Instructions for the task: Would you restate, word for word, only the lines starting at the one with "break the app" and ending with the final line of the entries below? Pictures stay out.
——
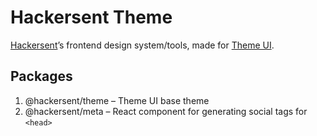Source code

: # Hackersent Theme

[Hackersent](https://hackersent.com)’s frontend design system/tools,
made for [Theme UI](https://theme-ui.com).

<!-- > For getting started, check out [theme-starter](https://github.com/hackersent/theme-starter)! -->

## Packages

1. @hackersent/theme – Theme UI base theme
2. @hackersent/meta – React component for generating social tags for `<head>`

<!-- [**theme.hackersent.com**](https://theme.hackersent.com) -->
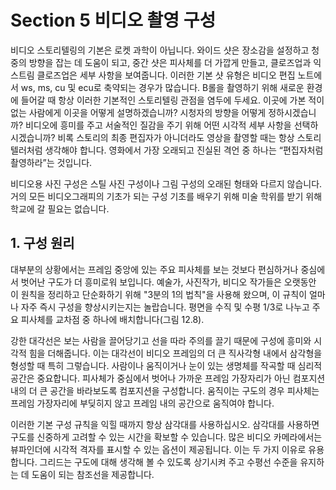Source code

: # Section 5 비디오 촬영 구성

비디오 스토리텔링의 기본은 로켓 과학이 아닙니다. 와이드 샷은 장소감을 설정하고 청중의 방향을 잡는 데 도움이 되고, 중간 샷은 피사체를 더 가깝게 만들고, 클로즈업과 익스트림 클로즈업은 세부 사항을 보여줍니다. 이러한 기본 샷 유형은 비디오 편집 노트에서 ws, ms, cu 및 ecu로 축약되는 경우가 많습니다. B롤을 촬영하기 위해 새로운 환경에 들어갈 때 항상 이러한 기본적인 스토리텔링 관점을 염두에 두세요. 이곳에 가본 적이 없는 사람에게 이곳을 어떻게 설명하겠습니까? 시청자의 방향을 어떻게 정하시겠습니까? 비디오에 흥미를 주고 서술적인 질감을 주기 위해 어떤 시각적 세부 사항을 선택하시겠습니까? 비록 스토리의 최종 편집자가 아니더라도 영상을 촬영할 때는 항상 스토리텔러처럼 생각해야 합니다. 영화에서 가장 오래되고 진실된 격언 중 하나는 “편집자처럼 촬영하라”는 것입니다.

비디오용 사진 구성은 스틸 사진 구성이나 그림 구성의 오래된 형태와 다르지 않습니다. 거의 모든 비디오그래피의 기초가 되는 구성 기초를 배우기 위해 미술 학위를 받기 위해 학교에 갈 필요는 없습니다.

## 1. 구성 원리

대부분의 상황에서는 프레임 중앙에 있는 주요 피사체를 보는 것보다 편심하거나 중심에서 벗어난 구도가 더 흥미로워 보입니다. 예술가, 사진작가, 비디오 작가들은 오랫동안 이 원칙을 정리하고 단순화하기 위해 "3분의 1의 법칙"을 사용해 왔으며, 이 규칙이 얼마나 자주 즉시 구성을 향상시키는지는 놀랍습니다. 평면을 수직 및 수평 1/3로 나누고 주요 피사체를 교차점 중 하나에 배치합니다(그림 12.8).

강한 대각선은 보는 사람을 끌어당기고 선을 따라 주의를 끌기 때문에 구성에 흥미와 시각적 힘을 더해줍니다. 이는 대각선이 비디오 프레임의 더 큰 직사각형 내에서 삼각형을 형성할 때 특히 그렇습니다. 사람이나 움직이거나 눈이 있는 생명체를 작곡할 때 심리적 공간은 중요합니다. 피사체가 중심에서 벗어나 가까운 프레임 가장자리가 아닌 컴포지션 내의 더 큰 공간을 바라보도록 컴포지션을 구성합니다. 움직이는 구도의 경우 피사체는 프레임 가장자리에 부딪히지 않고 프레임 내의 공간으로 움직여야 합니다.

이러한 기본 구성 규칙을 익힐 때까지 항상 삼각대를 사용하십시오. 삼각대를 사용하면 구도를 신중하게 고려할 수 있는 시간을 확보할 수 있습니다. 많은 비디오 카메라에서는 뷰파인더에 시각적 격자를 표시할 수 있는 옵션이 제공됩니다. 이는 두 가지 이유로 유용합니다. 그리드는 구도에 대해 생각해 볼 수 있도록 상기시켜 주고 수평선 수준을 유지하는 데 도움이 되는 참조선을 제공합니다.
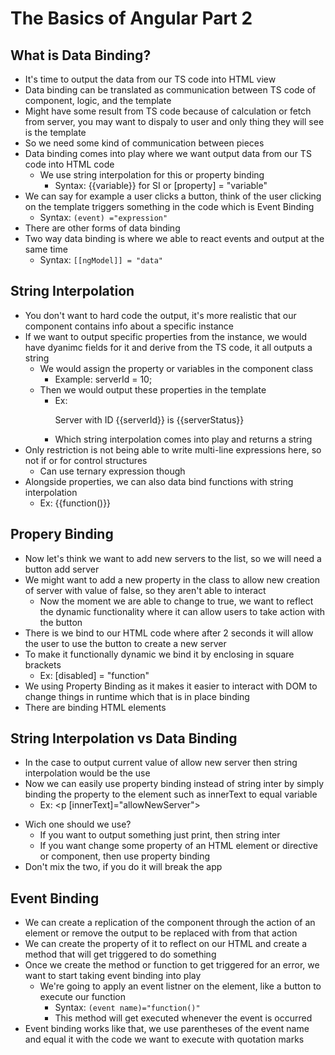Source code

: # The Basics of Angular Part 2

## What is Data Binding?

* It's time to output the data from our TS code into HTML view
* Data binding can be translated as communication between TS code of component,
logic, and the template
* Might have some result from TS code because of calculation or fetch from server, you may want to dispaly to user and only thing they will see is the template
* So we need some kind of communication between pieces
* Data binding comes into play where we want output data from our TS code into HTML code
  * We use string interpolation for this or property binding
    * Syntax: {{variable}} for SI or [property] = "variable"
* We can say for example a user clicks a button, think of the user clicking on the template triggers something in the code which is Event Binding
  * Syntax: `(event) ="expression"`
* There are other forms of data binding
* Two way data binding is where we able to react events and output at the same time
  * Syntax: `[[ngModel]] = "data"`

## String Interpolation
* You don't want to hard code the output, it's more realistic that our component contains info about a specific instance
* If we want to output specific properties from the instance, we would have dyanimc fields for it and derive from the TS code, it all outputs a string
  * We would assign the property or variables in the component class
    * Example: serverId = 10;
  * Then we would output these properties in the template
    * Ex: <p>Server with ID {{serverId}} is {{serverStatus}}</p>
    * Which string interpolation comes into play and returns a string
* Only restriction is not being able to write multi-line expressions here, so not if or for control structures
  * Can use ternary expression though
* Alongside properties, we can also data bind functions with string interpolation
  * Ex: {{function()}}

## Propery Binding
* Now let's think we want to add new servers to the list, so we will need a button add server
* We might want to add a new property in the class to allow new creation of server with value of false, so they aren't able to interact
  * Now the moment we are able to change to true, we want to reflect the dynamic functionality where it can allow users to take action with the button
* There is we bind to our HTML code where after 2 seconds it will allow the user to use the button to create a new server
* To make it functionally dynamic we bind it by enclosing in square brackets
  * Ex: [disabled] = "function"
* We using Property Binding as it makes it easier to interact with DOM to change things in runtime which that is in place binding
* There are binding HTML elements

## String Interpolation vs Data Binding
* In the case to output current value of allow new server then string interpolation would be the use
* Now we can easily use property binding instead of string inter by simply binding the property to the element such as innerText to equal variable
  * Ex: <p [innerText]="allowNewServer"></p>
* Wich one should we use?
  * If you want to output something just print, then string inter
  * If you want change some property of an HTML element or directive or component, then use property binding
* Don't mix the two, if you do it will break the app

## Event Binding
* We can create a replication of the component through the action of an element or remove the output to be replaced with from that action
* We can create the property of it to reflect on our HTML and create a method that will get triggered to do something
* Once we create the method or function to get triggered for an error, we want to start taking event binding into play
  * We're going to apply an event listner on the element, like a button to execute our function
    * Syntax: `(event name)="function()"`
    * This method will get executed whenever the event is occurred
* Event binding works like that, we use parentheses of the event name and equal it with the code we want to execute with quotation marks
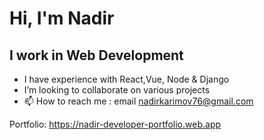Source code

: # Hi, I'm Nadir
## I work in Web Development
- I have experience with React,Vue, Node & Django
- I’m looking to collaborate on various projects
- 📫 How to reach me : email nadirkarimov76@gmail.com

Portfolio: https://nadir-developer-portfolio.web.app
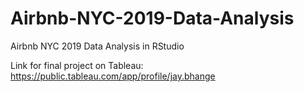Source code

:# Airbnb-NYC-2019-Data-Analysis

Airbnb NYC 2019 Data Analysis in RStudio

Link for final project on Tableau: https://public.tableau.com/app/profile/jay.bhange
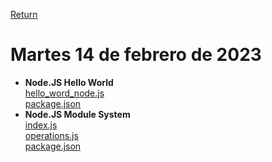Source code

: [Return](https://github.com/LuisVA29/core-code-from-scratch-readme/tree/main/src/Week12)
# Martes 14 de febrero de 2023
- **Node.JS Hello World** <br>
[hello_word_node.js](Node/app.js) <br>
[package.json](Node/package.json)<br>
- **Node.JS Module System** <br>
[index.js](Node/index.js) <br>
[operations.js](Node/operations.js) <br>
[package.json](Node/package.json) <br>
——
Completed task:
* Don't mix the two, if you do it will break the app

## Event Binding
* We can create a replication of the component through the action of an element or remove the output to be replaced with from that action
* We can create the property of it to reflect on our HTML and create a method that will get triggered to do something
* Once we create the method or function to get triggered for an error, we want to start taking event binding into play
  * We're going to apply an event listner on the element, like a button to execute our function
    * Syntax: `(event name)="function()"`
    * This method will get executed whenever the event is occurred
* Event binding works like that, we use parentheses of the event name and equal it with the code we want to execute with quotation marks
Source code

: # Hi, I'm Nadir
## I work in Web Development
- I have experience with React,Vue, Node & Django
- I’m looking to collaborate on various projects
- 📫 How to reach me : email nadirkarimov76@gmail.com

Portfolio: https://nadir-developer-portfolio.web.app
Source code

:# Airbnb-NYC-2019-Data-Analysis

Airbnb NYC 2019 Data Analysis in RStudio

Link for final project on Tableau: https://public.tableau.com/app/profile/jay.bhange
Source code

: [Return](https://github.com/LuisVA29/core-code-from-scratch-readme/tree/main/src/Week12)
# Martes 14 de febrero de 2023
- **Node.JS Hello World** <br>
[hello_word_node.js](Node/app.js) <br>
[package.json](Node/package.json)<br>
- **Node.JS Module System** <br>
[index.js](Node/index.js) <br>
[operations.js](Node/operations.js) <br>
[package.json](Node/package.json) <br>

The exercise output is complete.